How the Vision Transformer (ViT) works in 10 minutes: an image is worth 16x16 words

This time I am going to be sharp and short. In 10 minutes I will indicate the minor modifications of the transformer architecture for image classification.

Since it is a follow-up article feel free to advise my previous articles on Transformer and attention if you don’t feel that comfortable with the terms.

Now, ladies and gentlemen, you can start your clocks!

Transformers lack the inductive biases of Convolutional Neural Networks (CNNs), such as translation invariance and a locally restricted receptive field. You probably heard that before.

But what does it actually mean?

Well, invariance means that you can recognize an entity (i.e. object) in an image, even when its appearance or position varies. Translation in computer vision implies that each image pixel has been moved by a fixed amount in a particular direction.

Moreover, remember that convolution is a linear local operator. We see only the neighbor values as indicated by the kernel.

On the other hand, the transformer is by design permutation invariant. The bad news is that it cannot process grid-structured data. We need sequences! To this end, we will convert a spatial non-sequential signal to a sequence!

Let’s see how.

How the Vision Transformer works in a nutshell

The total architecture is called Vision Transformer (ViT in short). Let’s examine it step by step.

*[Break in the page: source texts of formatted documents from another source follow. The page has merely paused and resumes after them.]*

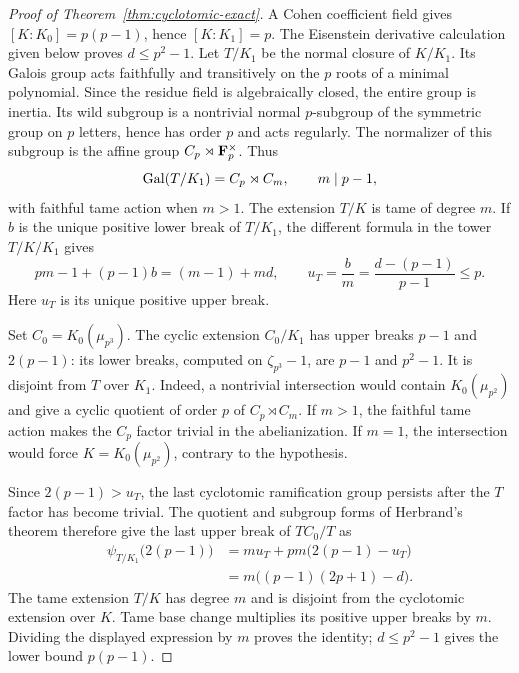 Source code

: \begin{proof}[Proof of Theorem~\ref{thm:cyclotomic-exact}]
A Cohen coefficient field gives $[K:K_0]=p(p-1)$, hence $[K:K_1]=p$. The Eisenstein derivative calculation given below proves $d\le p^2-1$. Let $T/K_1$ be the normal closure of $K/K_1$. Its Galois group acts faithfully and transitively on the $p$ roots of a minimal polynomial. Since the residue field is algebraically closed, the entire group is inertia. Its wild subgroup is a nontrivial normal $p$-subgroup of the symmetric group on $p$ letters, hence has order $p$ and acts regularly. The normalizer of this subgroup is the affine group $C_p\rtimes\mathbf F_p^\times$. Thus
\[
 \operatorname{Gal}(T/K_1)=C_p\rtimes C_m,\qquad m\mid p-1,
\]
with faithful tame action when $m>1$. The extension $T/K$ is tame of degree $m$. If $b$ is the unique positive lower break of $T/K_1$, the different formula in the tower $T/K/K_1$ gives
\[
 pm-1+(p-1)b=(m-1)+md,
 \qquad u_T=\frac bm=\frac{d-(p-1)}{p-1}\le p.
\]
Here $u_T$ is its unique positive upper break.

Set $C_0=K_0(\mu_{p^3})$. The cyclic extension $C_0/K_1$ has upper breaks $p-1$ and $2(p-1)$: its lower breaks, computed on $\zeta_{p^3}-1$, are $p-1$ and $p^2-1$. It is disjoint from $T$ over $K_1$. Indeed, a nontrivial intersection would contain $K_0(\mu_{p^2})$ and give a cyclic quotient of order $p$ of $C_p\rtimes C_m$. If $m>1$, the faithful tame action makes the $C_p$ factor trivial in the abelianization. If $m=1$, the intersection would force $K=K_0(\mu_{p^2})$, contrary to the hypothesis.

Since $2(p-1)>u_T$, the last cyclotomic ramification group persists after the $T$ factor has become trivial. The quotient and subgroup forms of Herbrand's theorem therefore give the last upper break of $TC_0/T$ as
\begin{align*}
 \psi_{T/K_1}\bigl(2(p-1)\bigr)
 &=m u_T+pm\bigl(2(p-1)-u_T\bigr)\\
 &=m\bigl((p-1)(2p+1)-d\bigr).
\end{align*}
The tame extension $T/K$ has degree $m$ and is disjoint from the cyclotomic extension over $K$. Tame base change multiplies its positive upper breaks by $m$. Dividing the displayed expression by $m$ proves the identity; $d\le p^2-1$ gives the lower bound $p(p-1)$.
\end{proof}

Split an image into patches
Flatten the patches
Produce lower-dimensional linear embeddings from the flattened patches
Add positional embeddings
Feed the sequence as an input to a standard transformer encoder
Pretrain the model with image labels (fully supervised on a huge dataset)
Finetune on the downstream dataset for image classification

vision-tranformer-gif Source: Google AI blog

Image patches are basically the sequence tokens (like words). In fact, the encoder block is identical to the original transformer proposed by Vaswani et al. (2017) as we have extensively described:

The well-know transformer block. Image by Alexey Dosovitskiy et al 2020. Source:An Image is Worth 16x16 Words: Transformers for Image Recognition at Scale

The only thing that changes is the number of those blocks. To this end, and to further prove that with more data they can train larger ViT variants, 3 models were proposed:

Alexey Dosovitskiy et al 2020. Source:An Image is Worth 16x16 Words: Transformers for Image Recognition at Scale

Heads refer to multi-head attention, while the MLP size refers to the blue module in the figure. MLP stands for multi-layer perceptron but it's actually a bunch of linear transformation layers.

Hidden size $D$ is the embedding size, which is kept fixed throughout the layers. Why keep it fixed? So that we can use short residual skip connections.

In case you missed it, there is no decoder in the game. Just an extra linear layer for the final classification called MLP head.

But is this enough?

Yes and no. Actually, we need a massive amount of data and as a result computational resources.

Important details

Specifically, if ViT is trained on datasets with more than 14M (at least :P) images it can approach or beat state-of-the-art CNNs.

If not, you better stick with ResNets or EfficientNets.

ViT is pretrained on the large dataset and then fine-tuned to small ones. The only modification is to discard the prediction head (MLP head) and attach a new $D \times K$ linear layer, where K is the number of classes of the small dataset.

I found it interesting that the authors claim that it is better to fine-tune at higher resolutions than pre-training.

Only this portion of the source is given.